**WHAT TO WORK ON:** In the entries below, how many lines contain "воспользуемся"? Answer with the number and nothing else.

**DATA FOR PROCESSING:**
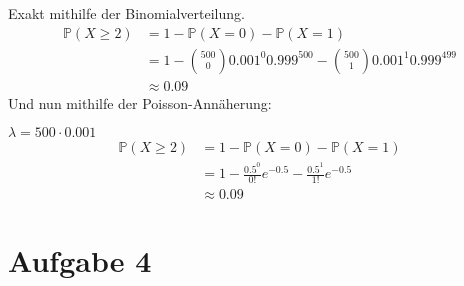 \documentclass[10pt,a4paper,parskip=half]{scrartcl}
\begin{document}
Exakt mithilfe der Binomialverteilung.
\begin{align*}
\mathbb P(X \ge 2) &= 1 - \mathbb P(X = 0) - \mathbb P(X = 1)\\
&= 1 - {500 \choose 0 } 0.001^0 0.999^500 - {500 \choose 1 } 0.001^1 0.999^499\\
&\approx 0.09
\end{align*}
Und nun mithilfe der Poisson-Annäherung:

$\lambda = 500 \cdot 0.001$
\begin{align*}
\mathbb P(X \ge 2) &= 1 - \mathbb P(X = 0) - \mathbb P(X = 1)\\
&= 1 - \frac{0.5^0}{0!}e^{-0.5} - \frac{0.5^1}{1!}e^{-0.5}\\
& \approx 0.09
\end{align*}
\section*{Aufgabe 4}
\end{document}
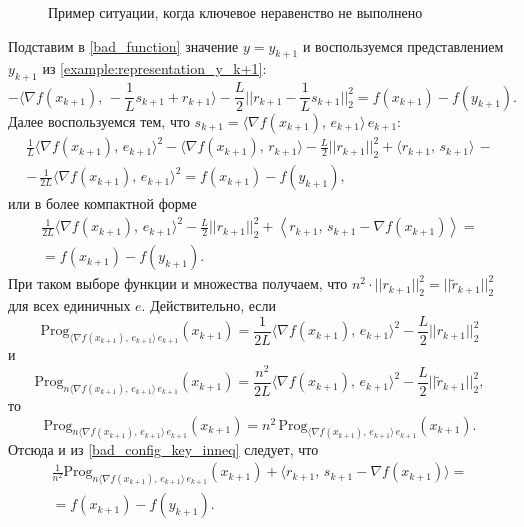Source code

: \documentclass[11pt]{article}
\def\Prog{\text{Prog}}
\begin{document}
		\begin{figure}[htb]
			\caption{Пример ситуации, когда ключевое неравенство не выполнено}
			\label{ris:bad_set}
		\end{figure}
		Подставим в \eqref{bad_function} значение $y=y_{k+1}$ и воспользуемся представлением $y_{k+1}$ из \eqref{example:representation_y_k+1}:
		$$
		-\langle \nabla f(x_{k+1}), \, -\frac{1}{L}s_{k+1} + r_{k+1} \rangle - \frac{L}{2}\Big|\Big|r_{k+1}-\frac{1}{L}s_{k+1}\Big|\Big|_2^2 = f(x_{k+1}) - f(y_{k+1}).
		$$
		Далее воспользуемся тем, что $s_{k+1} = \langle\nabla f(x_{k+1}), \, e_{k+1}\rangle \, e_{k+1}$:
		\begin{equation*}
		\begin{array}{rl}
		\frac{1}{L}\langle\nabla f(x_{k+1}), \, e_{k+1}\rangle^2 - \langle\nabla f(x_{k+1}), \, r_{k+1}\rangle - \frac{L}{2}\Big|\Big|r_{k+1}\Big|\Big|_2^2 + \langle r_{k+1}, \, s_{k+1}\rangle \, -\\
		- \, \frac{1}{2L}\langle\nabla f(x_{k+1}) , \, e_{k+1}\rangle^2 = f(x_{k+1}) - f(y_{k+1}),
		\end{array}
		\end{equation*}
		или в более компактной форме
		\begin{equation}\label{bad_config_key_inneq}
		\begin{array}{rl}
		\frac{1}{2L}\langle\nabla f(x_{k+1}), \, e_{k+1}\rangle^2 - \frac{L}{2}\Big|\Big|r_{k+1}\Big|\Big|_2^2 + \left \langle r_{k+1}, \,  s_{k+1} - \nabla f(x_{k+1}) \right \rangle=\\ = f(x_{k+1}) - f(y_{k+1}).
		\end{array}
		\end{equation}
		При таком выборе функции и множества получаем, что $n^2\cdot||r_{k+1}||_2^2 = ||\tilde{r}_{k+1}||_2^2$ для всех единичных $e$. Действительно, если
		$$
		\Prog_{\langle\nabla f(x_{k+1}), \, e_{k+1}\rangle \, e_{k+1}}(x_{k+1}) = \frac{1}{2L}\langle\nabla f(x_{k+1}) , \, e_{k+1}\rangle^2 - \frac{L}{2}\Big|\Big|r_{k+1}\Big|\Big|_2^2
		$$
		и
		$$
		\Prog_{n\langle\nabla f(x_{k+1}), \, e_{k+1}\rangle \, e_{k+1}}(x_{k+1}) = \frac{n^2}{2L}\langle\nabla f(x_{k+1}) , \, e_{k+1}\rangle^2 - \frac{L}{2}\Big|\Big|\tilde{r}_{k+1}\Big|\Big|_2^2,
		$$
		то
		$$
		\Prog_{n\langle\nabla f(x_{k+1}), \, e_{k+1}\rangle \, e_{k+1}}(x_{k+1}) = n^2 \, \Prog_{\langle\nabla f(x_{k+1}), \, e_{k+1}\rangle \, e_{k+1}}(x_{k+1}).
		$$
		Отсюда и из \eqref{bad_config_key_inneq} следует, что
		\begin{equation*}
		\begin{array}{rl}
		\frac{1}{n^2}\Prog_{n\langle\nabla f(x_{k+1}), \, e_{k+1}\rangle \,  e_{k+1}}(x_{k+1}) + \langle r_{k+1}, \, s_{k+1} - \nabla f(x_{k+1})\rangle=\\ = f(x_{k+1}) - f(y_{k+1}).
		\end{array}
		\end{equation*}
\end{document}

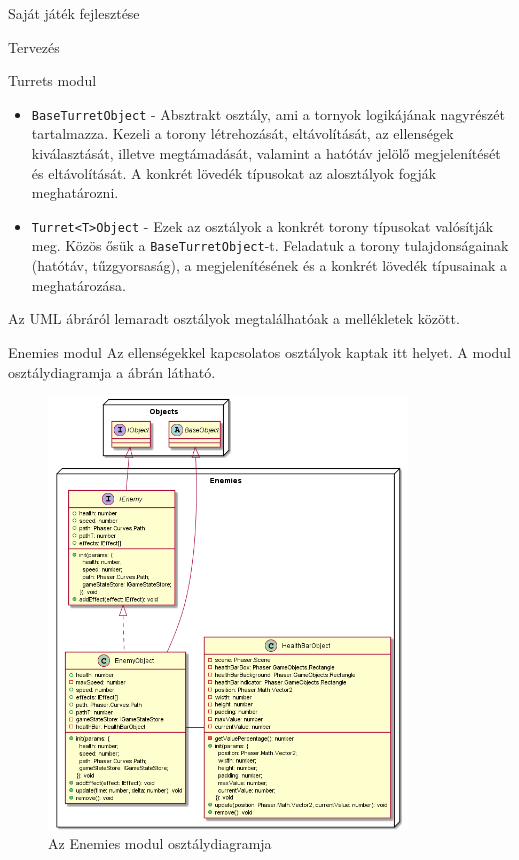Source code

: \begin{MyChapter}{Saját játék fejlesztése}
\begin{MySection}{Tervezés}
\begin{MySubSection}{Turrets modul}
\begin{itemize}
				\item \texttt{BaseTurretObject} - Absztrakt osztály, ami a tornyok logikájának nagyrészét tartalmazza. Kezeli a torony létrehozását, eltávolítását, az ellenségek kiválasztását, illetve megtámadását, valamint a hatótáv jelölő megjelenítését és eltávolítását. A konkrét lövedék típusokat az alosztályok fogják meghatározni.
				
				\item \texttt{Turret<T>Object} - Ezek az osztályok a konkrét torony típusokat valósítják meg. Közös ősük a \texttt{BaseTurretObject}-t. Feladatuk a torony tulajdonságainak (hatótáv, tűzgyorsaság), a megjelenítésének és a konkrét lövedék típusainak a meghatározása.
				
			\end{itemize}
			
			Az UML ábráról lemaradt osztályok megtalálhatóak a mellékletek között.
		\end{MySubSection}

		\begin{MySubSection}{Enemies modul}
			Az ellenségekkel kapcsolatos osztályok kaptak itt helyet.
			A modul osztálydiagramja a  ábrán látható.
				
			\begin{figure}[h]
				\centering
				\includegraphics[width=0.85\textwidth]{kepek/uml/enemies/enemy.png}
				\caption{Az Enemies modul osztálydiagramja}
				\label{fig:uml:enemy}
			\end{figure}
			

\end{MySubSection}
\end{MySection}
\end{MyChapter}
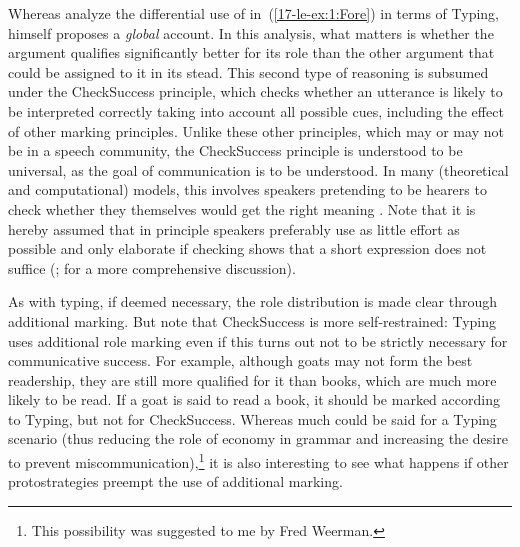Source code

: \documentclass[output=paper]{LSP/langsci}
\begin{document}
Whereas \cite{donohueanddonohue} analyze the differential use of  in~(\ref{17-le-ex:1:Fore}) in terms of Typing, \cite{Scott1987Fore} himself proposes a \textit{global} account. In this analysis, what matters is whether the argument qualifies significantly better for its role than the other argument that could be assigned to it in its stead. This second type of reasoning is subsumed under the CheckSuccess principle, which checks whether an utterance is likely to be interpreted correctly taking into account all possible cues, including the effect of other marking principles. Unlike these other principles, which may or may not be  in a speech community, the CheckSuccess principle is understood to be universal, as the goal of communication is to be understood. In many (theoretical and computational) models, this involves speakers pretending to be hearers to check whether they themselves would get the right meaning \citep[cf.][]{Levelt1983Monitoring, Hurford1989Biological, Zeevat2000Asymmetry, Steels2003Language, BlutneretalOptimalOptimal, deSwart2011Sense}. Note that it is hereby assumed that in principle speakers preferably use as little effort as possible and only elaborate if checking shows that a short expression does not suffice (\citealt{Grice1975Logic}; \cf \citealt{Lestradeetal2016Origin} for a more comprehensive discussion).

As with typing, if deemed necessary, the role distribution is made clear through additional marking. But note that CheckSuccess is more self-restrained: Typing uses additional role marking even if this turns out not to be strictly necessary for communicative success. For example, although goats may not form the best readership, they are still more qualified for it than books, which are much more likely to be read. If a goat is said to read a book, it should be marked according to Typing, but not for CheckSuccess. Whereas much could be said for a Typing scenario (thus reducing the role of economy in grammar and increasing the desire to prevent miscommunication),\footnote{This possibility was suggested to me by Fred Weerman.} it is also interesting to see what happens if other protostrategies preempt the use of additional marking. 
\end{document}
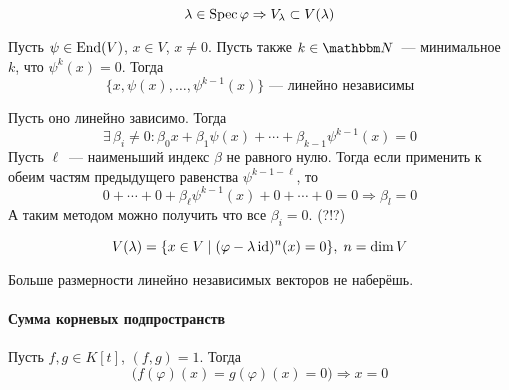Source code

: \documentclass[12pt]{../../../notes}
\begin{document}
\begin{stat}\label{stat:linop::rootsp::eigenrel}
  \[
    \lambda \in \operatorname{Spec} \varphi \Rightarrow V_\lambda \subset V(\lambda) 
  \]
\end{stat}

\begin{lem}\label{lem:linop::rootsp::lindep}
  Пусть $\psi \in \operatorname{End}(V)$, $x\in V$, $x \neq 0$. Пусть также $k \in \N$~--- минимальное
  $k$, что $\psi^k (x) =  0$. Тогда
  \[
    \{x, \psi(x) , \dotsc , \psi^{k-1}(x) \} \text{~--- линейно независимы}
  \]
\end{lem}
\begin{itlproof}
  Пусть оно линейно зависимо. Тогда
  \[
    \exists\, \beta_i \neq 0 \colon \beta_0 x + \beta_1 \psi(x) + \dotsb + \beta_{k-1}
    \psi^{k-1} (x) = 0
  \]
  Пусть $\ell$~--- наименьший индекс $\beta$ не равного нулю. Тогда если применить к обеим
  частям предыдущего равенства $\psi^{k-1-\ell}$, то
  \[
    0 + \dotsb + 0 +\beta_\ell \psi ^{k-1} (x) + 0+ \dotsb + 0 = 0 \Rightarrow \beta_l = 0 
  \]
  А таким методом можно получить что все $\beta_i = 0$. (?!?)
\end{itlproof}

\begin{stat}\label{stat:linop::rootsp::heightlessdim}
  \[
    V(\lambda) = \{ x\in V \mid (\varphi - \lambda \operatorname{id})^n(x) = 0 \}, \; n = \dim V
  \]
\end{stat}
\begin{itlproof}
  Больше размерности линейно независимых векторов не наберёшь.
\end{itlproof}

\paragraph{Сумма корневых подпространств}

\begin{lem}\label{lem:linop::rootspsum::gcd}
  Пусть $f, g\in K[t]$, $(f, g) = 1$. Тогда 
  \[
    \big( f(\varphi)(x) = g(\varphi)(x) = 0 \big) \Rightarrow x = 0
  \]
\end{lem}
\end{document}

**ANSWER TO THIS PROBLEM:** 2